Quelli italiani, derivati dal latino come il fiorentino e l’italiano, hanno avuto minor fortuna nella vita ufficiale e letteraria. Anch’essi tuttavia sono ricchi di straordinarie tradizioni letterarie: opere come i sonetti romaneschi di Gioachino Belli appartengono alla Weltliteratur, capolavori mondiali.
Dante, descrivendo l’Italia linguistica del suo tempo, distingueva “almeno quattordici” gruppi di parlate, oggi, a seconda dei criteri, tendiamo a distinguere sedici o diciassette grandi raggruppamenti dialettali. È di nuovo un primato: nessun paese europeo ha, accanto alla lingua nazionale, un numero così elevato di dialetti. E in nessun paese europeo negli ultimi secoli i dialetti hanno avuto un uso così massiccio come in Italia.
Si stima che ancora negli anni cinquanta del Novecento quasi due terzi della popolazione avesse difficoltà a parlare in italiano e parlasse esclusivamente soltanto uno dei dialetti. Il multilinguismo nativo era allora un fattore imponente di dislivello linguistico e culturale tra chi sapeva parlare a pieno titolo l’italiano, magari alternandolo al proprio dialetto, e chi sapeva parlare soltanto il proprio dialetto.

TELEVISIONE
Oggi non è più così. Un enorme lavoro ha fatto la scuola: nel 1950 il 60% degli adulti era privo di licenza elementare (anche questo era un primato europeo, non lieto) e avevamo in media tre anni di scuola a testa, che era in media l’indice dei paesi meno sviluppati, mentre altrove lo stesso indice era di sei, sette anni di scuola a testa. Oggi, grazie alle fatiche dei nostri mal ripagati insegnanti, abbiamo più di undici anni di scuola a testa, all’incirca come gli altri paesi sviluppati (i paesi sottosviluppati hanno invece oggi un indice di circa sei anni). Inoltre la grande migrazione dalle campagne alle città maggiori, specie del nord, ha messo a contatto milioni di persone di diverso dialetto nativo, costretti, per dir così, a passare all’uso della lingua comune.
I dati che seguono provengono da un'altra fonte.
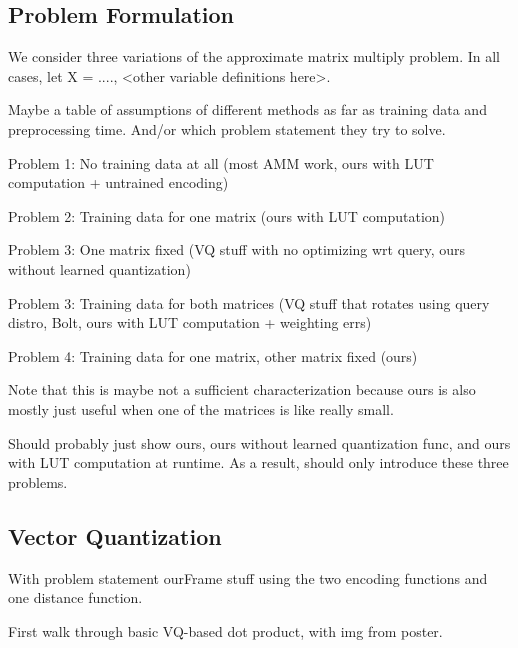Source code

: 
\subsection{Problem Formulation}

We consider three variations of the approximate matrix multiply problem. In all cases, let X = ...., <other variable definitions here>.

Maybe a table of assumptions of different methods as far as training data and preprocessing time. And/or which problem statement they try to solve.

Problem 1: No training data at all (most AMM work, ours with LUT computation + untrained encoding)

Problem 2: Training data for one matrix (ours with LUT computation)

Problem 3: One matrix fixed (VQ stuff with no optimizing wrt query, ours without learned quantization)

Problem 3: Training data for both matrices (VQ stuff that rotates using query distro, Bolt, ours with LUT computation + weighting errs)

Problem 4: Training data for one matrix, other matrix fixed (ours)


Note that this is maybe not a sufficient characterization because ours is also mostly just useful when one of the matrices is like really small.

Should probably just show ours, ours without learned quantization func, and ours with LUT computation at runtime. As a result, should only introduce these three problems.

\subsection{Vector Quantization}

With problem statement ourFrame stuff using the two encoding functions and one distance function.

First walk through basic VQ-based dot product, with img from poster.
Molto, come potè mostrarsi sul campo, fece tra anni cinquanta e sessanta l’ascolto della tv. Oggi la più recente indagine dell’Istat ci dice che il 94% della popolazione sa parlare l’italiano, anche se molti, il 60%, sanno usare ancora un dialetto, ma non sono più ingabbiati in esso.

LA PADRONANZA
I dialetti, dunque, non sono più un fattore di dislivello. Ma i dislivelli non sono scomparsi. Sono mascherati dal fatto che parliamo quasi tutti la stessa lingua, ma la parliamo con livelli spesso troppo modesti di padronanza. Usciti dalle scuole e dalle università magari anche con buona preparazione, gli stili di vita troppo spesso ci allontanano dal continuare a dedicare impegno alla vita intellettuale, all’informazione scritta, alla lettura.
Poco più di un terzo della popolazione legge abitualmente giornali o libri.
Due recenti indagini internazionali danno cifre impietose: a furia di non leggere mai il 5% degli adulti non decifra lettere e cifre, il 33% li decifra, ma compita a fatica una breve frase e si smarrisce dinanzi a frasi più complesse o a un semplice calcolo. Soltanto il 20% degli adulti in età di lavoro avrebbe gli strumenti di lettura e calcolo “minimi necessari” (dice l’indagine più recente) per orientarsi nella vita di una società contemporanea.
Degli altri paesi studiati solo uno, la Sierra Leone, ha risultati così sconcertanti e negativi. In troppi siamo "stranieri in patria”. In condizione perfino peggiore di molti recenti immigrati, siamo culturalmente stranieri all’uso pieno e appropriato della nostra lingua, stranieri quindi a scelte consapevoli del nostro vivere comune.